PROBLEM REQUIREMENTS: Look through the listing for the string "begin" and copy out every line that holds it.

SOURCE MATERIAL:
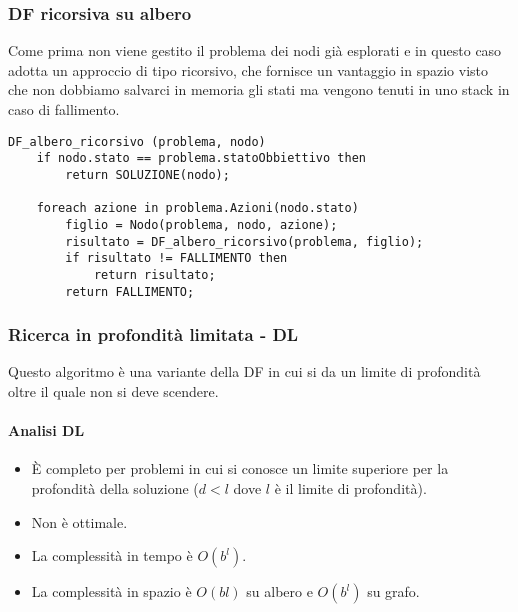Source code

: \subsubsection{DF ricorsiva su albero}
Come prima non viene gestito il problema dei nodi gi\`a esplorati e in questo caso adotta un
approccio di tipo ricorsivo, che fornisce un vantaggio in spazio visto che non dobbiamo
salvarci in memoria gli stati ma vengono tenuti in uno stack in caso di fallimento.
\begin{lstlisting}[style=pseudo-style]
DF_albero_ricorsivo (problema, nodo)
	if nodo.stato == problema.statoObbiettivo then
		return SOLUZIONE(nodo);

	foreach azione in problema.Azioni(nodo.stato)
		figlio = Nodo(problema, nodo, azione);
		risultato = DF_albero_ricorsivo(problema, figlio);
		if risultato != FALLIMENTO then
			return risultato;
		return FALLIMENTO;
\end{lstlisting}

\subsubsection{Ricerca in profondit\`a limitata - DL}
Questo algoritmo \`e una variante della DF in cui si da un limite di profondit\`a oltre
il quale non si deve scendere.

\paragraph{Analisi DL}
\begin{itemize}
	\item \`E completo per problemi in cui si conosce un limite superiore per la profondit\`a
	      della soluzione ($d < l$ dove $l$ \`e il limite di profondit\`a).
	\item Non \`e ottimale.
	\item La complessit\`a in tempo \`e $O(b^l)$.
	\item La complessit\`a in spazio \`e $O(bl)$ su albero e $O(b^l)$ su grafo.
\end{itemize}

SOLUTION TO THE EXERCISE:
\begin{lstlisting}[style=pseudo-style]
\begin{itemize}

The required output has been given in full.